### TASK TO CARRY OUT
Please find all lines in the data that hold the string "evicts" and copy them.

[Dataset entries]
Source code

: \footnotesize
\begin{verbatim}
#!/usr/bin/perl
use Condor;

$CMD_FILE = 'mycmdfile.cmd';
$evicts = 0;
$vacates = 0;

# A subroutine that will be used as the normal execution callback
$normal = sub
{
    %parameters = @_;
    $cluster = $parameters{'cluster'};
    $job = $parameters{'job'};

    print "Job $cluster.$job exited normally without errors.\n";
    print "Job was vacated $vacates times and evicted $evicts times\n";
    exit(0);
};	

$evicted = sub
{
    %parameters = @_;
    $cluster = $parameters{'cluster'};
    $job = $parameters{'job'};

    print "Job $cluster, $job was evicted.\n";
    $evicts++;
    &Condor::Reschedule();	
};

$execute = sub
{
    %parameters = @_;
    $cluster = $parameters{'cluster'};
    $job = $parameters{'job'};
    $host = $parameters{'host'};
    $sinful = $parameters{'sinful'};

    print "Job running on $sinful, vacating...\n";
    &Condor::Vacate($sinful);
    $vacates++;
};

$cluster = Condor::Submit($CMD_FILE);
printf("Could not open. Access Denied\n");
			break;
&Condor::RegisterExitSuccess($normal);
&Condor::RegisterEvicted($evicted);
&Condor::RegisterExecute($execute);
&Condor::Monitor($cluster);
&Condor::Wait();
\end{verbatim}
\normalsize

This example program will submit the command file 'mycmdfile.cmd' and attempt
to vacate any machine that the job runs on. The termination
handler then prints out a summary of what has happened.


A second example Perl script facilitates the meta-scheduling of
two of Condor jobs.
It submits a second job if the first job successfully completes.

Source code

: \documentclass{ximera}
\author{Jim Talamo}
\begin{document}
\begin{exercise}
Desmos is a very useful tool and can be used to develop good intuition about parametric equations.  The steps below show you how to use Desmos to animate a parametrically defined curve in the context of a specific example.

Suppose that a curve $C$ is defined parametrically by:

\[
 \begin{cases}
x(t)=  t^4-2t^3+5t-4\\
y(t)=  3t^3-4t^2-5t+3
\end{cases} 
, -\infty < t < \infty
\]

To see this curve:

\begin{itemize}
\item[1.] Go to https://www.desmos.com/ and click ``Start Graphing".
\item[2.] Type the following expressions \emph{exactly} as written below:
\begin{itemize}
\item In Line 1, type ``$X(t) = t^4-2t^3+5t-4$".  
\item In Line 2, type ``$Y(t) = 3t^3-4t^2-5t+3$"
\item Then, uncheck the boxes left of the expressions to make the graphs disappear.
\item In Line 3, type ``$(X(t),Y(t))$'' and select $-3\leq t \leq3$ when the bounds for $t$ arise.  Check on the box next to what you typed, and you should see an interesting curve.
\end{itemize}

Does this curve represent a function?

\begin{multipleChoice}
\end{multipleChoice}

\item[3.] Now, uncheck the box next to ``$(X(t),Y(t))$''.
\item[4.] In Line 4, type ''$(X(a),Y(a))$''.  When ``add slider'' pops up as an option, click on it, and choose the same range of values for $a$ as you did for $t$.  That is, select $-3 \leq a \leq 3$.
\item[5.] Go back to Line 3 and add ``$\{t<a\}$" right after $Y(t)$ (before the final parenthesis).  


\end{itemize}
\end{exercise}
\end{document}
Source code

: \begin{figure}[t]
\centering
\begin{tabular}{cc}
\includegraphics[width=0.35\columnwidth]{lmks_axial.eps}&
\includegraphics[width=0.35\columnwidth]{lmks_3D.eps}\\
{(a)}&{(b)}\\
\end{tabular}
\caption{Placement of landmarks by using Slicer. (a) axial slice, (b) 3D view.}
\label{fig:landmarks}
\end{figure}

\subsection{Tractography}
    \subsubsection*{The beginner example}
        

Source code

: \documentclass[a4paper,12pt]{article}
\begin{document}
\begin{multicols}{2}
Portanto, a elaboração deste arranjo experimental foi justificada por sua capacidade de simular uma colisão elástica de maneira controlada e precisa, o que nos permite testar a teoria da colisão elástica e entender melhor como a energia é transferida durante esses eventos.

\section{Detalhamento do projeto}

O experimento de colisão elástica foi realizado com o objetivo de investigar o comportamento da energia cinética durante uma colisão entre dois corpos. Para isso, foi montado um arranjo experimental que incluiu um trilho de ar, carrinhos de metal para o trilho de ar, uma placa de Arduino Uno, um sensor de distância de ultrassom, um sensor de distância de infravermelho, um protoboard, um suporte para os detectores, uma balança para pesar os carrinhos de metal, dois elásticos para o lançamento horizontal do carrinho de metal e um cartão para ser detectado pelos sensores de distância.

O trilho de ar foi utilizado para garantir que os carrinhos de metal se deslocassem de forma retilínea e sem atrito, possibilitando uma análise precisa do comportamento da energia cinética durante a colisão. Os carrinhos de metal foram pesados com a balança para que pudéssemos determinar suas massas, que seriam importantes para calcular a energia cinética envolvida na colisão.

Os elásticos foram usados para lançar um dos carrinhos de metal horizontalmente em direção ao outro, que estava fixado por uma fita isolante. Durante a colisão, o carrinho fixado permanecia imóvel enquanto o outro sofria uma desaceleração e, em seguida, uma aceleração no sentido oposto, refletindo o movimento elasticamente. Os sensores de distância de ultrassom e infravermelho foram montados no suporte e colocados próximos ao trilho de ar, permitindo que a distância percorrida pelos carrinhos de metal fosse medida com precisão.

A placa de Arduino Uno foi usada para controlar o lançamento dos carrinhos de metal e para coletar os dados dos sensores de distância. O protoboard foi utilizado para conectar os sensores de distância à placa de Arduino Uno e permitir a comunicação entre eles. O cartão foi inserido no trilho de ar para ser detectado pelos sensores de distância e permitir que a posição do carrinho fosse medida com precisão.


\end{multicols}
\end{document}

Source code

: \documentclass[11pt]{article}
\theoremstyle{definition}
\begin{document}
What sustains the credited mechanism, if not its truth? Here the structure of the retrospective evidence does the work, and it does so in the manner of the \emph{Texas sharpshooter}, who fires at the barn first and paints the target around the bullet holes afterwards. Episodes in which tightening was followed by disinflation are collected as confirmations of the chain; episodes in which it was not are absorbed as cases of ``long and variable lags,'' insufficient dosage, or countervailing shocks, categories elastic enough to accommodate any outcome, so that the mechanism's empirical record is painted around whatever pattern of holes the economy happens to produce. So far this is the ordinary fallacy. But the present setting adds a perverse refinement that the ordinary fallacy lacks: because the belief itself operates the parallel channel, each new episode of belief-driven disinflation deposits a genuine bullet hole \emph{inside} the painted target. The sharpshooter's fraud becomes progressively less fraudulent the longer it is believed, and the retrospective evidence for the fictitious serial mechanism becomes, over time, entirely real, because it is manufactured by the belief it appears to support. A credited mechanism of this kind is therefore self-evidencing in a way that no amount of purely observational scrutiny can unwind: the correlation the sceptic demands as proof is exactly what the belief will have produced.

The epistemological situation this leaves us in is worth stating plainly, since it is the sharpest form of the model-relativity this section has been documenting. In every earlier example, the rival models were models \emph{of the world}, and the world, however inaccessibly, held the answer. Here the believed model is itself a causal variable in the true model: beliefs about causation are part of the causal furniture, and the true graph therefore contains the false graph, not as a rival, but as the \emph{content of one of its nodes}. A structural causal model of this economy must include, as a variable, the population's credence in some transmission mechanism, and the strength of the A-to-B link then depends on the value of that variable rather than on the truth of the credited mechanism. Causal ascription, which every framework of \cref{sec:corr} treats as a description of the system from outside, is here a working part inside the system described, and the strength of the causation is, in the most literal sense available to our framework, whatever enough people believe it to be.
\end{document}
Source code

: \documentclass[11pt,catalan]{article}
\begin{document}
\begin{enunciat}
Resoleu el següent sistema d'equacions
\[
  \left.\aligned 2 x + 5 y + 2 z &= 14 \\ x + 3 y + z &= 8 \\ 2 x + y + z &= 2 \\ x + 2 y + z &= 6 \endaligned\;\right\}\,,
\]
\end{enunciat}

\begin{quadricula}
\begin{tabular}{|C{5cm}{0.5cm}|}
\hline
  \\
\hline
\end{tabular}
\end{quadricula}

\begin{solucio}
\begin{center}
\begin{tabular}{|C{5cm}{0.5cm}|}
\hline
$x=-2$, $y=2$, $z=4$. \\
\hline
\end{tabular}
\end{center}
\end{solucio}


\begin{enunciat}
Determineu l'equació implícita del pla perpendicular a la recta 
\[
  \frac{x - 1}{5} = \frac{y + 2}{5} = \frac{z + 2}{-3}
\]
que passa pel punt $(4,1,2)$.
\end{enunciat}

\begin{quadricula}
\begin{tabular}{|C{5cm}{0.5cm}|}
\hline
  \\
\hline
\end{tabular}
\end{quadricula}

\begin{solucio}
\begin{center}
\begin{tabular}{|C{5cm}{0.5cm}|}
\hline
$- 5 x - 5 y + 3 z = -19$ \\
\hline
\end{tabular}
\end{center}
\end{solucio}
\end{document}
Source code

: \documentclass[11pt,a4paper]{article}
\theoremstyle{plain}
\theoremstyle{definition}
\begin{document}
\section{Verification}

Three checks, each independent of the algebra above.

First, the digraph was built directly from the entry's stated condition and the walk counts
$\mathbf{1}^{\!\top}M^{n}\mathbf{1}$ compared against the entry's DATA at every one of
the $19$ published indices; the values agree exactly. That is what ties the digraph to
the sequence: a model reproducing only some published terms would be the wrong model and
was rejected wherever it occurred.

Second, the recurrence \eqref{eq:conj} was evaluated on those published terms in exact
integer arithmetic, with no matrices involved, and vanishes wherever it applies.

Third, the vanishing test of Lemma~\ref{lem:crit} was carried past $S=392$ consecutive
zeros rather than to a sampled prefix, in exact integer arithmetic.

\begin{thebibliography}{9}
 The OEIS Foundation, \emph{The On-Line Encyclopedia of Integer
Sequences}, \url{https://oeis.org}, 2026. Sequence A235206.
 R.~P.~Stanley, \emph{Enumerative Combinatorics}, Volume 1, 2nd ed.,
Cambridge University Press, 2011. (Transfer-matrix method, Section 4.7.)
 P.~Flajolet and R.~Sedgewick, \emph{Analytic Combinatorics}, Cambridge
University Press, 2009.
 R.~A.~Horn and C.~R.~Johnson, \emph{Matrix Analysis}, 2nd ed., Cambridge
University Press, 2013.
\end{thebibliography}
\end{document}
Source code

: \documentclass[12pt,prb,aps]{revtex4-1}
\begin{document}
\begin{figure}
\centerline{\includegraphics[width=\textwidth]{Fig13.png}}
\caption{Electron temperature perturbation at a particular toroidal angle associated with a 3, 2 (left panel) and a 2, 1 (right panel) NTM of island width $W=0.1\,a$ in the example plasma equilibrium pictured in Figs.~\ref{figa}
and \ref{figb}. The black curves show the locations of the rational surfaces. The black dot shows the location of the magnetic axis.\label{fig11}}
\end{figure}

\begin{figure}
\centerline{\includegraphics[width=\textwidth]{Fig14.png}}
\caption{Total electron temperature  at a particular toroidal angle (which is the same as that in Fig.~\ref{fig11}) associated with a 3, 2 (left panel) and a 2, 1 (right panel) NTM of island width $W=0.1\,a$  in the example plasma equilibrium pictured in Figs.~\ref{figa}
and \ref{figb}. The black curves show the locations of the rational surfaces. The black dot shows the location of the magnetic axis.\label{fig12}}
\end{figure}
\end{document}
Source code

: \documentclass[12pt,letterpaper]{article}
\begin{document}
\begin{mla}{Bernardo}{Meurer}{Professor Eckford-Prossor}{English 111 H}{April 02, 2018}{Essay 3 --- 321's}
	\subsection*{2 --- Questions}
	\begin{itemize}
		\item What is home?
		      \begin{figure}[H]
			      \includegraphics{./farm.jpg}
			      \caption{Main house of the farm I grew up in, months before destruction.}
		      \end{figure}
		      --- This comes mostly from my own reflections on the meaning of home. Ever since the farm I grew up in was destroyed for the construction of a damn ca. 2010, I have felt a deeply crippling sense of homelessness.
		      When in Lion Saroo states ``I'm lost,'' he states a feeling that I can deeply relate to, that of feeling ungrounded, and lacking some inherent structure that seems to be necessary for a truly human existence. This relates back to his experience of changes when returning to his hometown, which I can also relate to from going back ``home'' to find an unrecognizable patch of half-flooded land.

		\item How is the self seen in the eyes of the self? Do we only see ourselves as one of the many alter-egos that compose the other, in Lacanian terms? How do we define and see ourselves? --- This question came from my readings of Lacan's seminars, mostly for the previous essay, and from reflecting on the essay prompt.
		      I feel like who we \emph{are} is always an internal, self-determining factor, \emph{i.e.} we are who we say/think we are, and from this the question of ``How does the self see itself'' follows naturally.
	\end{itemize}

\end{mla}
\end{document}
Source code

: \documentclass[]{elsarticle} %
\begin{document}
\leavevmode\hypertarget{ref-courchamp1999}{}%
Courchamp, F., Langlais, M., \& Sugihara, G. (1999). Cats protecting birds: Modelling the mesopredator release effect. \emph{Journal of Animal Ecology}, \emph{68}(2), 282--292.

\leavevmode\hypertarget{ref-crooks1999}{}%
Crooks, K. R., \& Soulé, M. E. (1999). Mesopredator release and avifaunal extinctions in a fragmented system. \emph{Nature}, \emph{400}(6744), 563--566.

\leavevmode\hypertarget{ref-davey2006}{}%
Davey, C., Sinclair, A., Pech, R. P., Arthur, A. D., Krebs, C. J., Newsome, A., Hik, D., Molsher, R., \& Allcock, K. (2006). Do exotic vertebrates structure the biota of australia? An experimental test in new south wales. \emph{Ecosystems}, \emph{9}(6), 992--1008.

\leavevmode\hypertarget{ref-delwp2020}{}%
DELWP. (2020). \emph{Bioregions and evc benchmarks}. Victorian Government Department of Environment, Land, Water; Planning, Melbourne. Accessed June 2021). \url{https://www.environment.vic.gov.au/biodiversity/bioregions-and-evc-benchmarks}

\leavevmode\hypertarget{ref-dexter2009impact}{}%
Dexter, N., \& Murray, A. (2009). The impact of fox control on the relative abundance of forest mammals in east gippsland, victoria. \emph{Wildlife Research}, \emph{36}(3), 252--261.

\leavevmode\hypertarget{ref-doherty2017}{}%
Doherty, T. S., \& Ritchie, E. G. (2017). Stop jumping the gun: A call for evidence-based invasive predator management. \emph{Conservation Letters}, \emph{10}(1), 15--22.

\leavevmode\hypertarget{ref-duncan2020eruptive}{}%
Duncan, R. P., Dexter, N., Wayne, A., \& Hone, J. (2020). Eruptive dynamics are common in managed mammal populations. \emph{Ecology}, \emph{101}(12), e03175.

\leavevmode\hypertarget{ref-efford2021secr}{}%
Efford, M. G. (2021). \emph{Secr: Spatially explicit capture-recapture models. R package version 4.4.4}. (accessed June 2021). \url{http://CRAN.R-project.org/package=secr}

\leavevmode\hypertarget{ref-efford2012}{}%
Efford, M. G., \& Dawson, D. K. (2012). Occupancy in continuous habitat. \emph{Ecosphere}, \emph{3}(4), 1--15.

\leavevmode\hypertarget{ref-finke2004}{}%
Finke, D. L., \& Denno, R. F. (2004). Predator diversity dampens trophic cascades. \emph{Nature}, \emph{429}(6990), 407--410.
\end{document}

### SOLUTION FOR THIS EXERCISE
$evicts = 0;
    print "Job was vacated $vacates times and evicted $evicts times\n";
    $evicts++;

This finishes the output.